■ Task directions ■
In the listing below, locate the lines that hold the string "However". Copy those lines.

>>

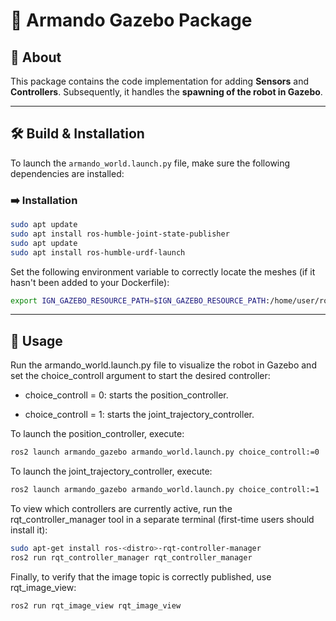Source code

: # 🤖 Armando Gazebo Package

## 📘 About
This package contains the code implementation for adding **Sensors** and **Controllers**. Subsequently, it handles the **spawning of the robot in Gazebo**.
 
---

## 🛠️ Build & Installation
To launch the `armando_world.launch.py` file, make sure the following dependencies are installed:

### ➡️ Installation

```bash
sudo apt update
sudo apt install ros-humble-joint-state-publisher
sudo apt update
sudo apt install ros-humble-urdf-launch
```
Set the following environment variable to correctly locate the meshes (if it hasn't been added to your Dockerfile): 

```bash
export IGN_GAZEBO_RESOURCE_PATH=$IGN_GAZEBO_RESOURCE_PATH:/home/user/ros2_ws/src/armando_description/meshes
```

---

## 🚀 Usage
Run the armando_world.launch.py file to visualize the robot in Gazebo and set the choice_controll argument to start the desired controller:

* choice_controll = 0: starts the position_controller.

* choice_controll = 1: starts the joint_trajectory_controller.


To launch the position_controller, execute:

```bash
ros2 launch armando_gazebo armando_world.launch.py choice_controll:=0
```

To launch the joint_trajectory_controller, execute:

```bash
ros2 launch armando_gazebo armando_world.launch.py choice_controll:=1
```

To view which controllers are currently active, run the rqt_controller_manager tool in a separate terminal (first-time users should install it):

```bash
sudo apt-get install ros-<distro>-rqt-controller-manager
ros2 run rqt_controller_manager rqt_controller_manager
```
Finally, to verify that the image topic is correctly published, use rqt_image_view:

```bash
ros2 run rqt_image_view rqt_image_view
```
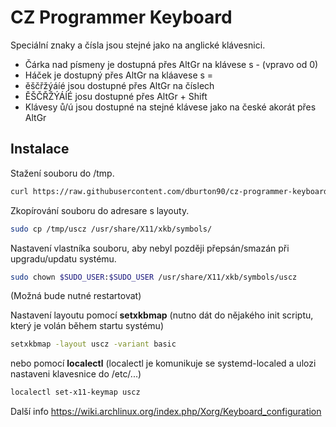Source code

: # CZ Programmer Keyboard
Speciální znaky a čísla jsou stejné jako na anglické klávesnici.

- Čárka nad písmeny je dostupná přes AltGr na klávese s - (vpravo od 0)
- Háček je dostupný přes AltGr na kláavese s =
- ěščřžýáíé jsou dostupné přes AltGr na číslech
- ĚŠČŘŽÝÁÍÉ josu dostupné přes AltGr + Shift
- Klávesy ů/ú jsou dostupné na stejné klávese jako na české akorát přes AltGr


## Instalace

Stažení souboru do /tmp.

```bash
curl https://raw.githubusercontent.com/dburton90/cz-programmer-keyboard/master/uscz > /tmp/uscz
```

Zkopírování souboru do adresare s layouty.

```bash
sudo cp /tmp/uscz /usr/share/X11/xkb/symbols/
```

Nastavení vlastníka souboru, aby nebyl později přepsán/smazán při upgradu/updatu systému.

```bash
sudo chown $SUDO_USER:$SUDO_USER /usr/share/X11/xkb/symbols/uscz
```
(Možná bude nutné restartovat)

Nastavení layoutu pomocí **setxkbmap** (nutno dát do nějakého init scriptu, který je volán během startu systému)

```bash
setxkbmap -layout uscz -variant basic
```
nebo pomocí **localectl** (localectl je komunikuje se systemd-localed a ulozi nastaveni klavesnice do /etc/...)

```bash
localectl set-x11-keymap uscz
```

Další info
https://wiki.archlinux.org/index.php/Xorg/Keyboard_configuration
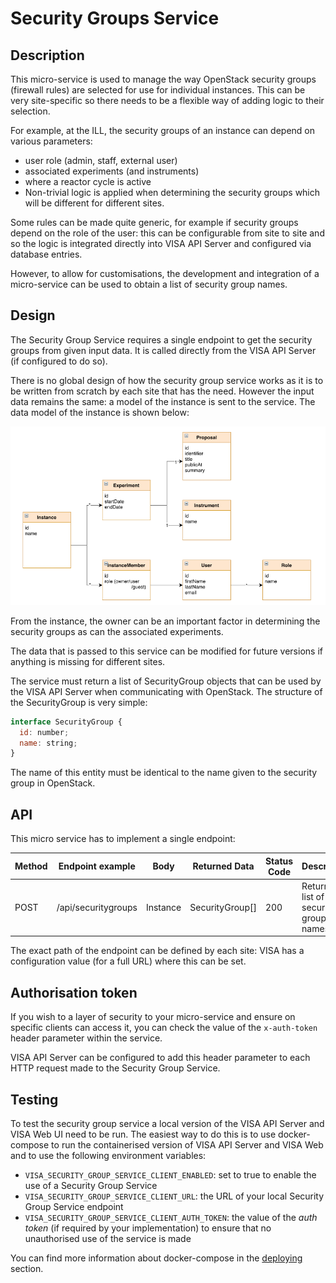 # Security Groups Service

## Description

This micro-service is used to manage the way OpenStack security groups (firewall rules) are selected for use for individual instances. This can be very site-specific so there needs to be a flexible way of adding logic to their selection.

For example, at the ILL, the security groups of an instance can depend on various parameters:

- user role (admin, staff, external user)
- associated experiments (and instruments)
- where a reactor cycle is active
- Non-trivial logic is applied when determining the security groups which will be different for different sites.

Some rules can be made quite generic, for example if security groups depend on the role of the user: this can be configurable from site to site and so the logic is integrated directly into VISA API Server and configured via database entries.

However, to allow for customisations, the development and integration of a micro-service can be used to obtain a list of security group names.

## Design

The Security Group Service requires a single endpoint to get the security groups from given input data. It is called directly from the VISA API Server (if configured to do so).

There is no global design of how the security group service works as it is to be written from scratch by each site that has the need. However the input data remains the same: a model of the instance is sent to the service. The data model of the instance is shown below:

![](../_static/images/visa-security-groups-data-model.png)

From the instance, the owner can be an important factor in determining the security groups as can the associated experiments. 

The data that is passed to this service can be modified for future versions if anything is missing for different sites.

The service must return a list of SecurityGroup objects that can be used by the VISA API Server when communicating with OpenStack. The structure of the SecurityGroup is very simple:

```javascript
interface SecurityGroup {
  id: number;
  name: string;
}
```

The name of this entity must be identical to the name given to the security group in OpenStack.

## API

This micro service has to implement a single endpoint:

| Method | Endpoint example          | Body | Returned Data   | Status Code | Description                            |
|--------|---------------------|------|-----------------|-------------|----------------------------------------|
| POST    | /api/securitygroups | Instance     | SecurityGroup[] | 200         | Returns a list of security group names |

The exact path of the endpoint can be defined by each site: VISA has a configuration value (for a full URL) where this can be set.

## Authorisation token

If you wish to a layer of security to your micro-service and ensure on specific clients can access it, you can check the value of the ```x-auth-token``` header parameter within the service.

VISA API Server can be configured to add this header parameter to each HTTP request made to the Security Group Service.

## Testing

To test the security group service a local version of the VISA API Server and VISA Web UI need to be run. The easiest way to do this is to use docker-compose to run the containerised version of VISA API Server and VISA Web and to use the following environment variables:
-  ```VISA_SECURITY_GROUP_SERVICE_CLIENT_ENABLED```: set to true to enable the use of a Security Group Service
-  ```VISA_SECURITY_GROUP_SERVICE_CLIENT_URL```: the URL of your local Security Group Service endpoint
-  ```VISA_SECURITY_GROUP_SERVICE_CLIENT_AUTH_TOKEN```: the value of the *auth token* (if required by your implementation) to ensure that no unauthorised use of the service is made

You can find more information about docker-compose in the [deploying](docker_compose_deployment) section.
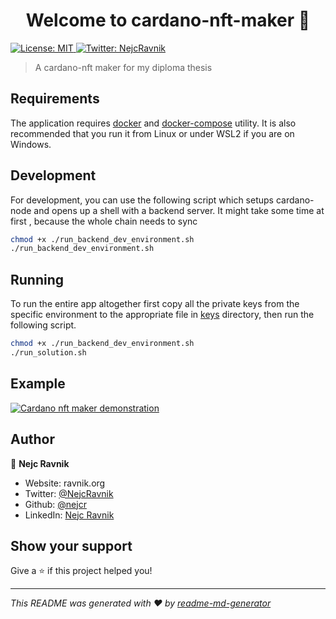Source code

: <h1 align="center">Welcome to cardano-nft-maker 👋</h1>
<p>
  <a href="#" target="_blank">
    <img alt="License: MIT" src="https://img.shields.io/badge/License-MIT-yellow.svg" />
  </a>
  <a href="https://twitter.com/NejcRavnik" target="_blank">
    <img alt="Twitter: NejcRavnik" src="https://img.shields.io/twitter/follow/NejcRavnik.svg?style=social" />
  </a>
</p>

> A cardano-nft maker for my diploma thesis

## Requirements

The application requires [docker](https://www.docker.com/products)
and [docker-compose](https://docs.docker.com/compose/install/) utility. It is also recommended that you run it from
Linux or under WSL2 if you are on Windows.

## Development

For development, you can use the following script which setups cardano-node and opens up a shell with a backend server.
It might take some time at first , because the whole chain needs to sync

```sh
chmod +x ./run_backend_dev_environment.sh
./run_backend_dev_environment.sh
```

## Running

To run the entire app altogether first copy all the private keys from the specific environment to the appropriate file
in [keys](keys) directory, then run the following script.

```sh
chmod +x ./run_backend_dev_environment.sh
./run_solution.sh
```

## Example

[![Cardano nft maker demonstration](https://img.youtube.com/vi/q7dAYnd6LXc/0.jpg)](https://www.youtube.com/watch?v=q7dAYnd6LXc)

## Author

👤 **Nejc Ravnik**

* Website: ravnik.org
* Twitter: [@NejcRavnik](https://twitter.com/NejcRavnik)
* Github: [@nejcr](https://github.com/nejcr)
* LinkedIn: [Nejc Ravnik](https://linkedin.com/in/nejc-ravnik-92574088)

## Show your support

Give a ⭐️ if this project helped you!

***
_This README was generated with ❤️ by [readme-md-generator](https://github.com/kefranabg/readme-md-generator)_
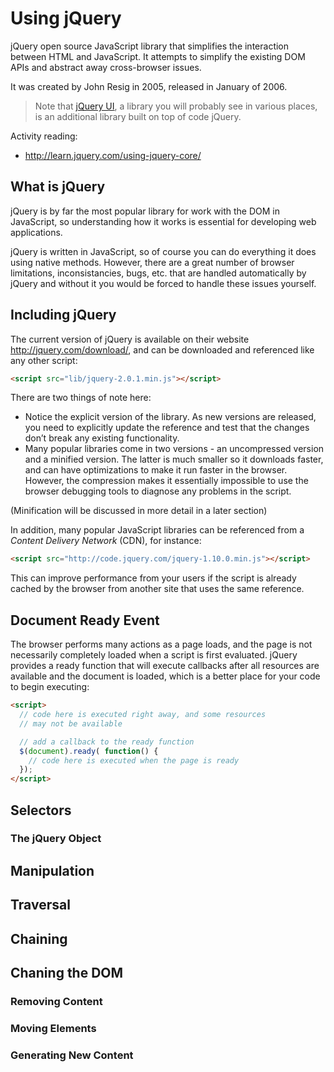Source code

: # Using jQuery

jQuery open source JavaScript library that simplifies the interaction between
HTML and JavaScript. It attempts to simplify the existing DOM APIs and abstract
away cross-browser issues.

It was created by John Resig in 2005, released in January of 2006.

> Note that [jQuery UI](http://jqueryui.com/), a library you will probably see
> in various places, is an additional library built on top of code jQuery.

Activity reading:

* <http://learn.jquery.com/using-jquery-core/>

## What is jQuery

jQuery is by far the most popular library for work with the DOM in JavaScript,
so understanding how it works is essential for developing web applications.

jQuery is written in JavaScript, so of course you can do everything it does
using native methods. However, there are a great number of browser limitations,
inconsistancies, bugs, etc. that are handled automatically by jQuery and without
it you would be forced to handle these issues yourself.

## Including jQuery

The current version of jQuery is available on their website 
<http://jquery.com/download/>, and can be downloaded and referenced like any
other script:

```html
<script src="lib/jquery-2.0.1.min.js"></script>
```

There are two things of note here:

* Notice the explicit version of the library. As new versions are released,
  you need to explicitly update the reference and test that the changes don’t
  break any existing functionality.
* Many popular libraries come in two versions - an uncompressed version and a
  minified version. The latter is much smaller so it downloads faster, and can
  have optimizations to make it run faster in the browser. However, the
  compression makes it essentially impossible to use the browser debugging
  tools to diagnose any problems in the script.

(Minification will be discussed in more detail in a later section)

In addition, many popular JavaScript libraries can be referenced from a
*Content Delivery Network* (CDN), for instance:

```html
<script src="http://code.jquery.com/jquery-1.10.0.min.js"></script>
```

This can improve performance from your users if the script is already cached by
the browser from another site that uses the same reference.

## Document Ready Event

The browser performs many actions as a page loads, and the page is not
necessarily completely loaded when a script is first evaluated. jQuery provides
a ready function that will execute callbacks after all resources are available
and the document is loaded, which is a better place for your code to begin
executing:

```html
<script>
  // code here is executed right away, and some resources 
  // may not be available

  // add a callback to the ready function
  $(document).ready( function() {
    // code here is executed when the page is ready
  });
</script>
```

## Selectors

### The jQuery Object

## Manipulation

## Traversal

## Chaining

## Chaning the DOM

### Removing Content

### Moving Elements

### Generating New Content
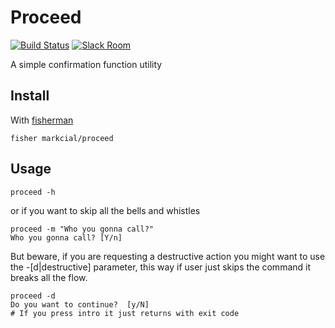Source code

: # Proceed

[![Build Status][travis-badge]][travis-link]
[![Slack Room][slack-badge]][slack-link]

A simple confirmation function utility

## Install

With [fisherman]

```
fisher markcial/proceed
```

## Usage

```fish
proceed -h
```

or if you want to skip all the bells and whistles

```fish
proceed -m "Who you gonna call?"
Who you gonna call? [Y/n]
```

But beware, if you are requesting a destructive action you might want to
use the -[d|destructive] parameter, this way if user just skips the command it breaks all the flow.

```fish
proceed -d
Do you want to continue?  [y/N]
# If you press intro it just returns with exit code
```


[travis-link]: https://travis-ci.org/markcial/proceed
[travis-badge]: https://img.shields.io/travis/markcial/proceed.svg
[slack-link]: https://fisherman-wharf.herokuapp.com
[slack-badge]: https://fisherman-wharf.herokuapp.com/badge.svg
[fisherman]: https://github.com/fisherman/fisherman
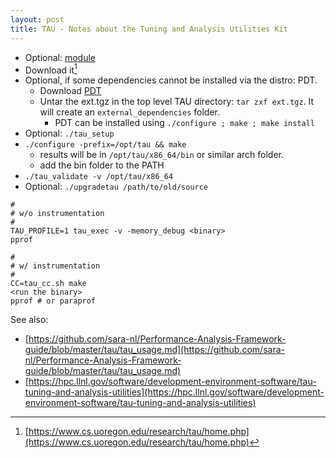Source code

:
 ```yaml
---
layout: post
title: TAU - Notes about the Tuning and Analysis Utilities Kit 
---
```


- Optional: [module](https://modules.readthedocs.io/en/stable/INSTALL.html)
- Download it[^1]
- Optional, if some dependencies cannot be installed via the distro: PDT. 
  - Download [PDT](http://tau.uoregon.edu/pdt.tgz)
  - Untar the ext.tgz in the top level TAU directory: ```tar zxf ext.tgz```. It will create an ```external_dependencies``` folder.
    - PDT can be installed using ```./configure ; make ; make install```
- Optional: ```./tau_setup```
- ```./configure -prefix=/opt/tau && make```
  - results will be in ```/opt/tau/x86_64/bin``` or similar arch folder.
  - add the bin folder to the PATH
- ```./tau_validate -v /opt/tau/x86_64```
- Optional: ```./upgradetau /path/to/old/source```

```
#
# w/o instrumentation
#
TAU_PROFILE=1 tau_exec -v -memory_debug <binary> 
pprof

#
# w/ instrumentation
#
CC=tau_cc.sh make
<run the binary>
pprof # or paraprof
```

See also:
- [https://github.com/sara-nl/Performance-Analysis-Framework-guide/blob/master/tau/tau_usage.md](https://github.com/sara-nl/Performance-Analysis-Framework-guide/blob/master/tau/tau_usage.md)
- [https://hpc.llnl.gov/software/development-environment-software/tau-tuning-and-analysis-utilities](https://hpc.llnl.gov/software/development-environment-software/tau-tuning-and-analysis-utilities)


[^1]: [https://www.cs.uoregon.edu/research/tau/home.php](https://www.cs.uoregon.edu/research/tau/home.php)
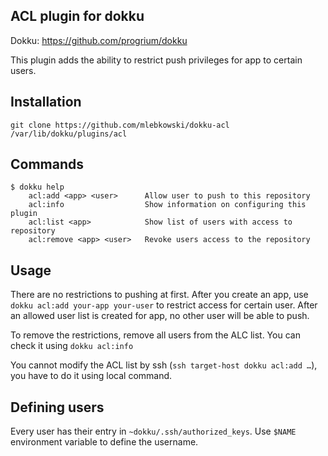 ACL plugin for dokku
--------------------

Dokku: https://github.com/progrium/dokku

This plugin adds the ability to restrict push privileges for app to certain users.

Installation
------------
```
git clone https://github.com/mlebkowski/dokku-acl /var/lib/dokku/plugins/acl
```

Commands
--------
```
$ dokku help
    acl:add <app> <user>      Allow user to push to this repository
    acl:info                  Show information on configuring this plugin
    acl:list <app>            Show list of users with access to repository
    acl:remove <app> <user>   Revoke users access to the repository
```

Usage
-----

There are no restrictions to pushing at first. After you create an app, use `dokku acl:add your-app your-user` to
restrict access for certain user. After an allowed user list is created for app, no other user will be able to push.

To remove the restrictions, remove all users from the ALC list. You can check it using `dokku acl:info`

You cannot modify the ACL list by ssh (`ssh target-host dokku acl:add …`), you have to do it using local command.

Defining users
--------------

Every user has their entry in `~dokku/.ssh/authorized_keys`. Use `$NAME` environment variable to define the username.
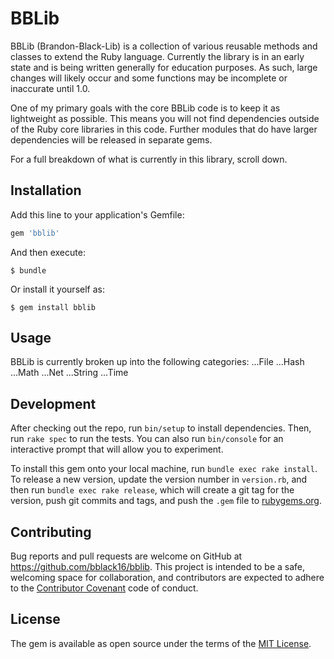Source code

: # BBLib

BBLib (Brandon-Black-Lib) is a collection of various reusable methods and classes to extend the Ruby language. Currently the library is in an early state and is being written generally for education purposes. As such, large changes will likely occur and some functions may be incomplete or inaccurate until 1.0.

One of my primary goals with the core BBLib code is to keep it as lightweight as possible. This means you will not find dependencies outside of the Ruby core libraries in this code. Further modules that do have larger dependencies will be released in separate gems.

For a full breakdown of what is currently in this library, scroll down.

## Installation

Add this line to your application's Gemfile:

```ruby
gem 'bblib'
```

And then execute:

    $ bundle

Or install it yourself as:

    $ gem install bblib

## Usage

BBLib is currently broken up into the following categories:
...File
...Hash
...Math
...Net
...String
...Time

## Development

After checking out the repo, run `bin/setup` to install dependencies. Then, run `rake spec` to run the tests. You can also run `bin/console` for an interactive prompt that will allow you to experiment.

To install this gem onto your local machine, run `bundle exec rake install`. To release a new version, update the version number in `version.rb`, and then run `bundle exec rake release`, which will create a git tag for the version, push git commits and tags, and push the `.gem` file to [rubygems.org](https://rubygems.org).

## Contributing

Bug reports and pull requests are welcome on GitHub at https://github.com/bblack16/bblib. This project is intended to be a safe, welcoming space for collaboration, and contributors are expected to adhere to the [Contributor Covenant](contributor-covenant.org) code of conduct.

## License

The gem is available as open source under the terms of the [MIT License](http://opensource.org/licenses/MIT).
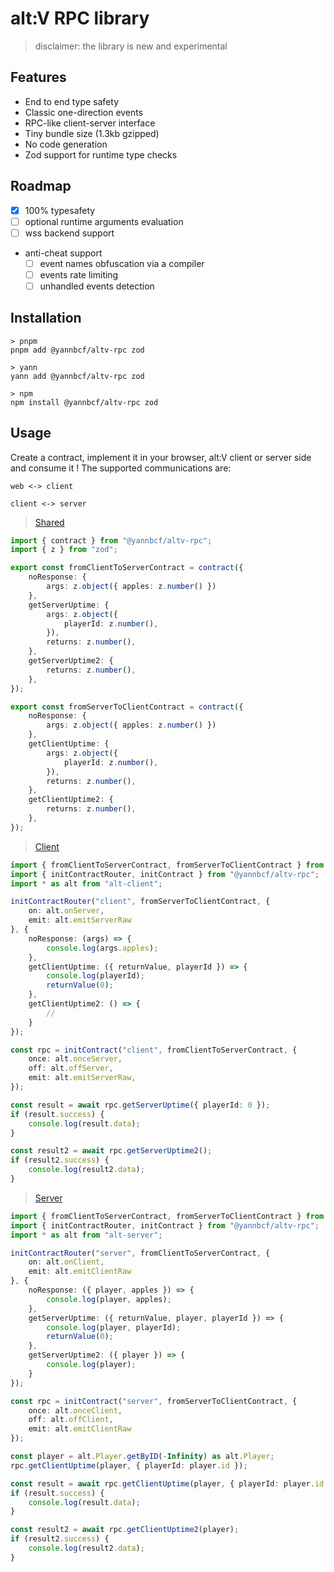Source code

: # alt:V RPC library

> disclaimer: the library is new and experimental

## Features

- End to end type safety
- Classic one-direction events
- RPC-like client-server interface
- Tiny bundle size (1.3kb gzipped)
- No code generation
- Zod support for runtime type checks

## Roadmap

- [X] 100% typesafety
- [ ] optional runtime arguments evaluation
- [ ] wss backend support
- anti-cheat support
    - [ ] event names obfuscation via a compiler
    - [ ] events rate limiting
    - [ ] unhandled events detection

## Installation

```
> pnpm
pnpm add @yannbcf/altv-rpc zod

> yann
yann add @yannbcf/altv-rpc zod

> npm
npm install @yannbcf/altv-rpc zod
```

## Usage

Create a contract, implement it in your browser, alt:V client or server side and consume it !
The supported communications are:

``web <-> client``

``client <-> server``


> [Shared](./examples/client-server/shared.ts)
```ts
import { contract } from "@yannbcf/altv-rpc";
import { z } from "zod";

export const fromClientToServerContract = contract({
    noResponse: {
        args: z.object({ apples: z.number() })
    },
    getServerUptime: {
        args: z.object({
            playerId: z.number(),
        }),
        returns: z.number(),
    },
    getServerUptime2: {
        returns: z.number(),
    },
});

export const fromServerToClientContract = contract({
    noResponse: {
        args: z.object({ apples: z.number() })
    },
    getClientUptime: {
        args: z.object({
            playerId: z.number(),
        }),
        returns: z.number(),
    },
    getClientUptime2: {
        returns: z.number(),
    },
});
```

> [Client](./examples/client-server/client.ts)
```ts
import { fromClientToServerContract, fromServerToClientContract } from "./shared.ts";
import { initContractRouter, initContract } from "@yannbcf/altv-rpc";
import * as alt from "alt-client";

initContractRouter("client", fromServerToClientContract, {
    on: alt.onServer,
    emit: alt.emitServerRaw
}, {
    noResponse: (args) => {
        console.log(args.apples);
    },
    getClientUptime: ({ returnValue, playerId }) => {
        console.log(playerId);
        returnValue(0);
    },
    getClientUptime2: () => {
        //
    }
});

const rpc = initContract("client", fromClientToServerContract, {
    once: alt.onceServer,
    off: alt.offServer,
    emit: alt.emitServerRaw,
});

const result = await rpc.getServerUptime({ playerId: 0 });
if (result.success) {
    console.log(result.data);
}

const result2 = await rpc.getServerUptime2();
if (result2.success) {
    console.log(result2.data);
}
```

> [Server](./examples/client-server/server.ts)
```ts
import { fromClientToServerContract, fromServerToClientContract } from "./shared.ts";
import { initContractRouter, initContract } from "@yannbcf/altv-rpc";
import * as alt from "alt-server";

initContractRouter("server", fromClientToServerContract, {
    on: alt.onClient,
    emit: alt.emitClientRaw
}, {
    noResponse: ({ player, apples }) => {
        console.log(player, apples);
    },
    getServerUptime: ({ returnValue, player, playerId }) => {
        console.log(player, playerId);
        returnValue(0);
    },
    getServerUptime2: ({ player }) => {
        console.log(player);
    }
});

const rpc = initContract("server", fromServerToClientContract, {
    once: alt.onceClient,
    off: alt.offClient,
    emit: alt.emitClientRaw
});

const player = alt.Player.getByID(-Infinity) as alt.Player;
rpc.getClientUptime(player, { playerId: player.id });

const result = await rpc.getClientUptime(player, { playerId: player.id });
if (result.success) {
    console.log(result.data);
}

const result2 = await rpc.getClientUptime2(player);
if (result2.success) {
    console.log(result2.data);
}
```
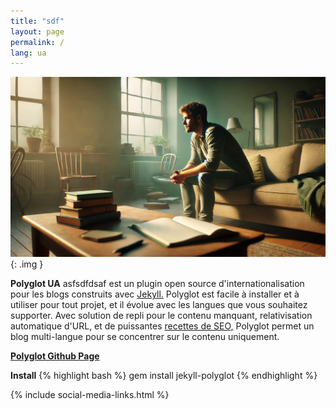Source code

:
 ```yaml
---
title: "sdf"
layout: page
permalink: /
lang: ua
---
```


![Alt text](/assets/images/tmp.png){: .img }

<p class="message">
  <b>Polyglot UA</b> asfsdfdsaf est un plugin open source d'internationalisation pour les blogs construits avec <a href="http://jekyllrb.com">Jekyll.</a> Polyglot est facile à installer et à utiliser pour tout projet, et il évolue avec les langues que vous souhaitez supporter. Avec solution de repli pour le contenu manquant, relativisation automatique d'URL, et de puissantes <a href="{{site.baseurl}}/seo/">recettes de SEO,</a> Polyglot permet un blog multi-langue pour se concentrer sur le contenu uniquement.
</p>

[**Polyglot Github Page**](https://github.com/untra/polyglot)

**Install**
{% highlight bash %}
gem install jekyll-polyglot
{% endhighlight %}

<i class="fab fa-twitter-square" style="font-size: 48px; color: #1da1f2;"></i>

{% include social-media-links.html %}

<<

■ Solution to this exercise ■
However, to allow for customisations, the development and integration of a micro-service can be used to obtain a list of security group names.
There is no global design of how the security group service works as it is to be written from scratch by each site that has the need. However the input data remains the same: a model of the instance is sent to the service. The data model of the instance is shown below:
using native methods. However, there are a great number of browser limitations,
  have optimizations to make it run faster in the browser. However, the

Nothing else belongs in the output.